19 novembre 2023 – 33è dimanche du T.O., année A
Pr 31,10-13.19-20.30-31 ; Ps 127 (128) ; 1 Th 5,1-6 ; Mt 25,14-30
Homélie du frère Damien Duprat
Sans doute la plupart d’entre vous connaissent-ils bien cette parabole ; mais savez-vous qu’elle fait tellement partie de notre culture que le sens actuel du mot « talent » en français, vient de ce passage évangélique ? Dans la langue de Jésus, bien loin de désigner, comme pour nous, une qualité personnelle, un talent correspondait à une certaine valeur de monnaie. C’était d’ailleurs une somme considérable : 6000 pièces d’argent ! Pour les foules de gens modestes qui écoutaient Jésus, c’était une fortune qu’ils ne connaîtraient jamais. Et voilà que Jésus leur parle d’un maître qui confie à ses serviteurs des sommes variables, mais qui de toutes façons sont énormes, de vrais trésors. Et bien sûr il faut nous demander : de quoi s’agit-il ? Qu’est-ce que Jésus veut nous dire par ce langage imagé ?

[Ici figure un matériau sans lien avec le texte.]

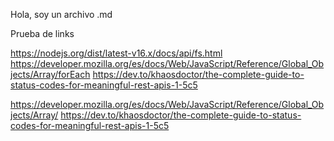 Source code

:Hola, soy un archivo .md

Prueba de links

https://nodejs.org/dist/latest-v16.x/docs/api/fs.html
https://developer.mozilla.org/es/docs/Web/JavaScript/Reference/Global_Objects/Array/forEach
https://dev.to/khaosdoctor/the-complete-guide-to-status-codes-for-meaningful-rest-apis-1-5c5


https://developer.mozilla.org/es/docs/Web/JavaScript/Reference/Global_Objects/Array/
https://dev.to/khaosdoctor/the-complete-guide-to-status-codes-for-meaningful-rest-apis-1-5c5
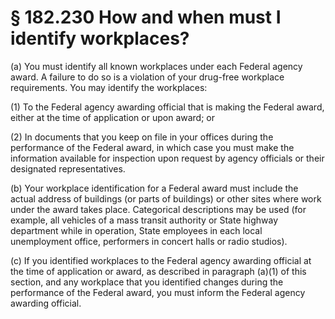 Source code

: # § 182.230   How and when must I identify workplaces?

(a) You must identify all known workplaces under each Federal agency award. A failure to do so is a violation of your drug-free workplace requirements. You may identify the workplaces:


(1) To the Federal agency awarding official that is making the Federal award, either at the time of application or upon award; or


(2) In documents that you keep on file in your offices during the performance of the Federal award, in which case you must make the information available for inspection upon request by agency officials or their designated representatives.


(b) Your workplace identification for a Federal award must include the actual address of buildings (or parts of buildings) or other sites where work under the award takes place. Categorical descriptions may be used (for example, all vehicles of a mass transit authority or State highway department while in operation, State employees in each local unemployment office, performers in concert halls or radio studios).


(c) If you identified workplaces to the Federal agency awarding official at the time of application or award, as described in paragraph (a)(1) of this section, and any workplace that you identified changes during the performance of the Federal award, you must inform the Federal agency awarding official.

Ici il n’est pas question, comme dans d’autres paraboles, d’une semence jetée en terre et qui pousse ensuite toute seule jusqu’à devenir un grand arbre. Et pourtant, dans cette parabole aussi, on trouve une allusion à ces comparaisons agricoles, puisque Jésus met dans la bouche du troisième serviteur la perspective de cette moisson où le maître attendra une récolte plus abondante que ce qu’il a semé.
Hélas ! Ce que ce malheureux serviteur a mis sous terre, ce n’est pas du grain, mais des pièces d’argent, la fortune que son maître lui avait confiée ; et on le sait bien, un tel semis ne peut rien donner ! Pour tirer profit d’une richesse monétaire, il faut plutôt a minima la confier à une banque qui investira cet argent dans des projets que l’on espère judicieux ; mais il est aussi possible de faire œuvre d’entrepreneur en menant soi-même les opérations pour que la somme de départ serve à quelque chose de beau et de grand. En insistant sur l’activité qu’il exige de ses disciples, Jésus nous révèle qu’il y a un labeur humain sans lequel son Royaume est empêché ou du moins retardé dans sa croissance.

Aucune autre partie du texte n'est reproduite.